Her lips almost curved. “You always talk like that to new employees?”
“Only the ones who make my pulse do somethin’ stupid.”
She looked away, but not fast enough to hide the blush that spread across her cheeks.
“You really think this charm of yours works on everyone?”.
“I don’t think,” I said. “I know.”
“Well,” she said lightly, “it’s about time you learned disappointment.”
I leaned in, just an inch, enough to send a little heat across the space. “You plannin’ to be my lesson?”
She didn’t flinch. Didn’t blink. “If it keeps you honest.”
A rough laugh slipped out before I could stop it. “Sweetheart, nobody’s accused me of lyin’ when it comes to women.”
“Figures.” She turned back toward the window, but that ghost of a smile didn’t go anywhere.
“You’re somethin’ else,” I said.
“So I’ve heard.”
“I mean it.”
She angled her face back toward me, eyes narrowin’ just a touch. “I bet you mean a lot of things.”
“Only when it’s true.”
For a heartbeat, the bar noise dimmed. Just the two of us hangin’ in a quiet so tight it felt like any wrong word could snap it straight into somethin’ hotter.
She broke it first. “I should get back. Ruby’s waiting.”
“She can wait.”
“I can’t.” She slid out of the booth.
Her shoulder brushed my chest as she stepped past, soft, brief, accidental only if I let myself believe it. Her scent—clean soap, nothin’ else—hit raw and honest as a punch.
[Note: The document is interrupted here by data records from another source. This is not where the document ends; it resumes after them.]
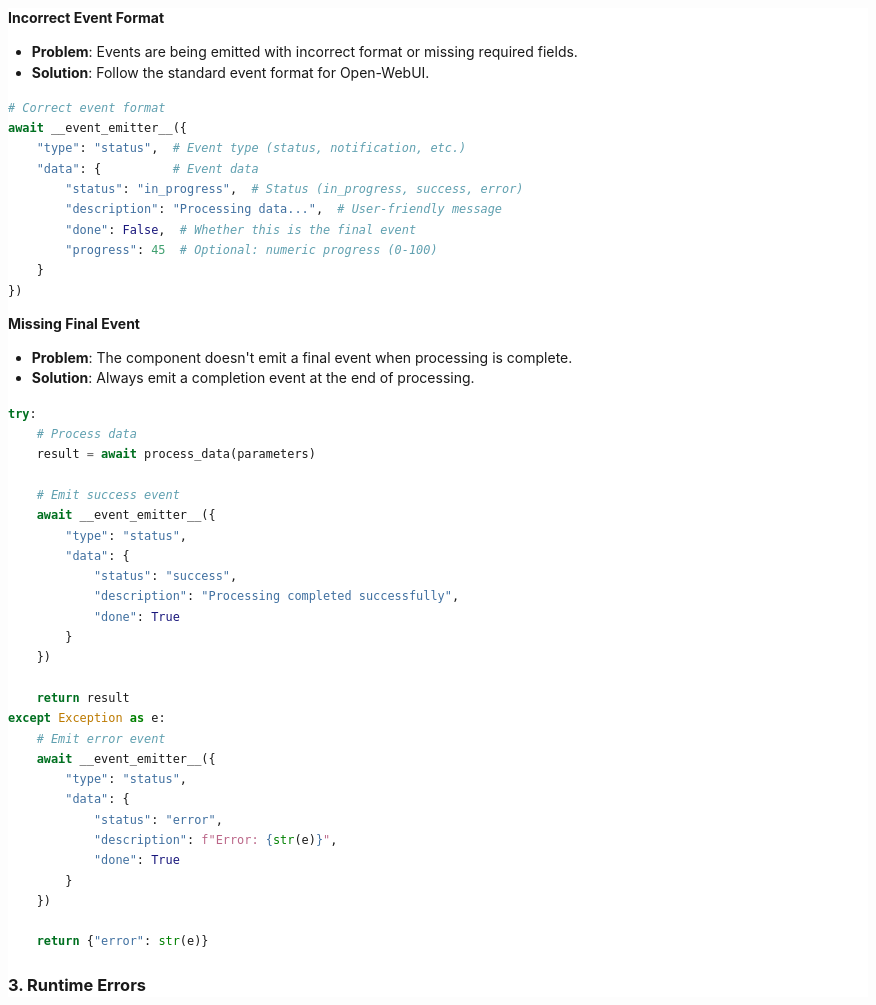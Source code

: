 **Incorrect Event Format**
- **Problem**: Events are being emitted with incorrect format or missing required fields.
- **Solution**: Follow the standard event format for Open-WebUI.

```python
# Correct event format
await __event_emitter__({
    "type": "status",  # Event type (status, notification, etc.)
    "data": {          # Event data
        "status": "in_progress",  # Status (in_progress, success, error)
        "description": "Processing data...",  # User-friendly message
        "done": False,  # Whether this is the final event
        "progress": 45  # Optional: numeric progress (0-100)
    }
})
```

**Missing Final Event**
- **Problem**: The component doesn't emit a final event when processing is complete.
- **Solution**: Always emit a completion event at the end of processing.

```python
try:
    # Process data
    result = await process_data(parameters)

    # Emit success event
    await __event_emitter__({
        "type": "status",
        "data": {
            "status": "success",
            "description": "Processing completed successfully",
            "done": True
        }
    })

    return result
except Exception as e:
    # Emit error event
    await __event_emitter__({
        "type": "status",
        "data": {
            "status": "error",
            "description": f"Error: {str(e)}",
            "done": True
        }
    })

    return {"error": str(e)}
```

### 3. Runtime Errors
I didn’t turn. Just watched her walk, no sway she didn’t mean, no tease she was aware of. Just confidence. Strength. And hell, that was more dangerous than anythin’ she could’ve done on purpose.
Back behind the bar, Gatsby smirked like he’d been takin’ notes. “That your famous Chain charm?”
“Somethin’ like that.”
“Didn’t look like she was buying.”
“Didn’t have to.” I grabbed the rag and kept watchin’ her across the floor. “She looked.”
Gatsby snorted. “You’re hopeless.”
“Not hopeless,” I murmured, eyes on the way she laughed at somethin’ Ruby said. “Just payin’ attention.”
Because I’d seen it, the spark right before she turned away.
And a man like me knew damn well what a spark meant, even when she fought like hell to smother it.